_About this exercise_
Starting at the line below holding "This is a chunk" and stopping at the line holding "QuadPart field is", print every line exactly, both ends included, and leave the rest out.

────────────────

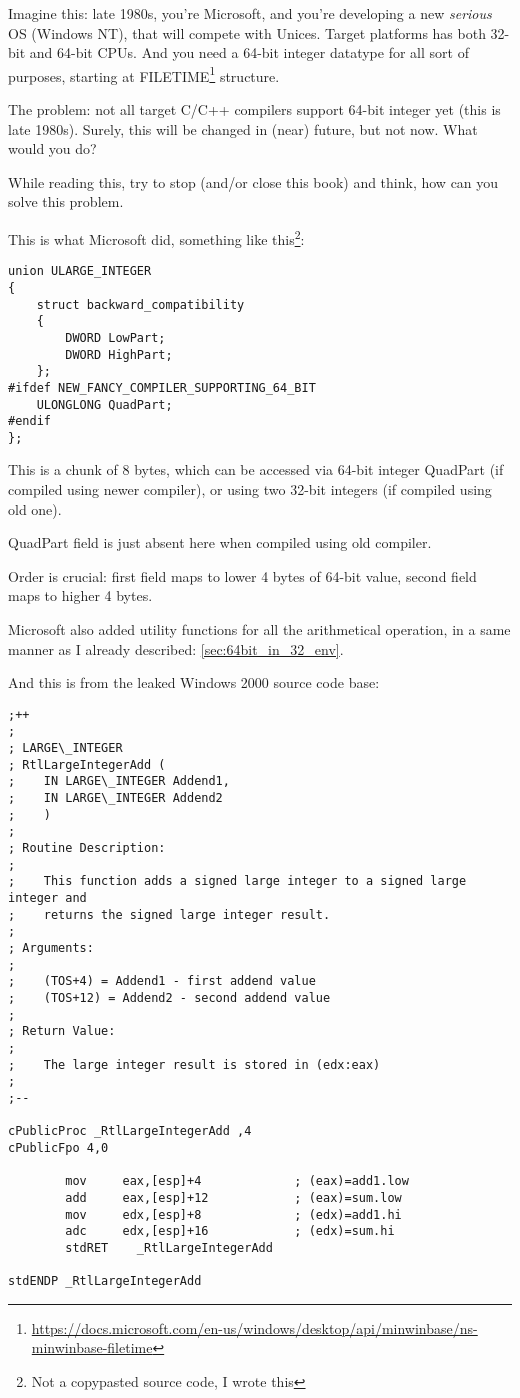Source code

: \label{LargeInteger}

Imagine this: late 1980s, you're Microsoft, and you're developing a new \emph{serious} \ac{OS} (Windows NT),
that will compete with Unices.
Target platforms has both 32-bit and 64-bit CPUs.
And you need a 64-bit integer datatype for all sort of purposes, starting at
FILETIME\footnote{\url{https://docs.microsoft.com/en-us/windows/desktop/api/minwinbase/ns-minwinbase-filetime}} structure.

The problem: not all target C/C++ compilers support 64-bit integer yet (this is late 1980s).
Surely, this will be changed in (near) future, but not now.
What would you do?

While reading this, try to stop (and/or close this book) and think, how can you solve this problem.

\clearpage

This is what Microsoft did, something like this\footnote{Not a copypasted source code, I wrote this}:

\begin{lstlisting}
union ULARGE_INTEGER
{
    struct backward_compatibility
    {
        DWORD LowPart;
        DWORD HighPart;
    };
#ifdef NEW_FANCY_COMPILER_SUPPORTING_64_BIT
    ULONGLONG QuadPart;
#endif
};
\end{lstlisting}

This is a chunk of 8 bytes, which can be accessed via 64-bit integer QuadPart (if compiled using newer compiler),
or using two 32-bit integers (if compiled using old one).

QuadPart field is just absent here when compiled using old compiler.

Order is crucial: first field maps to lower 4 bytes of 64-bit value, second field maps to higher 4 bytes.

Microsoft also added utility functions for all the arithmetical operation, in a same manner as I already described:
\ref{sec:64bit_in_32_env}.

And this is from the leaked Windows 2000 source code base:

\begin{lstlisting}[style=customasmx86,caption=i386 arch]
;++
;
; LARGE\_INTEGER
; RtlLargeIntegerAdd (
;    IN LARGE\_INTEGER Addend1,
;    IN LARGE\_INTEGER Addend2
;    )
;
; Routine Description:
;
;    This function adds a signed large integer to a signed large integer and
;    returns the signed large integer result.
;
; Arguments:
;
;    (TOS+4) = Addend1 - first addend value
;    (TOS+12) = Addend2 - second addend value
;
; Return Value:
;
;    The large integer result is stored in (edx:eax)
;
;--

cPublicProc _RtlLargeIntegerAdd ,4
cPublicFpo 4,0

        mov     eax,[esp]+4             ; (eax)=add1.low
        add     eax,[esp]+12            ; (eax)=sum.low
        mov     edx,[esp]+8             ; (edx)=add1.hi
        adc     edx,[esp]+16            ; (edx)=sum.hi
        stdRET    _RtlLargeIntegerAdd

stdENDP _RtlLargeIntegerAdd
\end{lstlisting}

────────────────

_Written response_
This is a chunk of 8 bytes, which can be accessed via 64-bit integer QuadPart (if compiled using newer compiler),
or using two 32-bit integers (if compiled using old one).

QuadPart field is just absent here when compiled using old compiler.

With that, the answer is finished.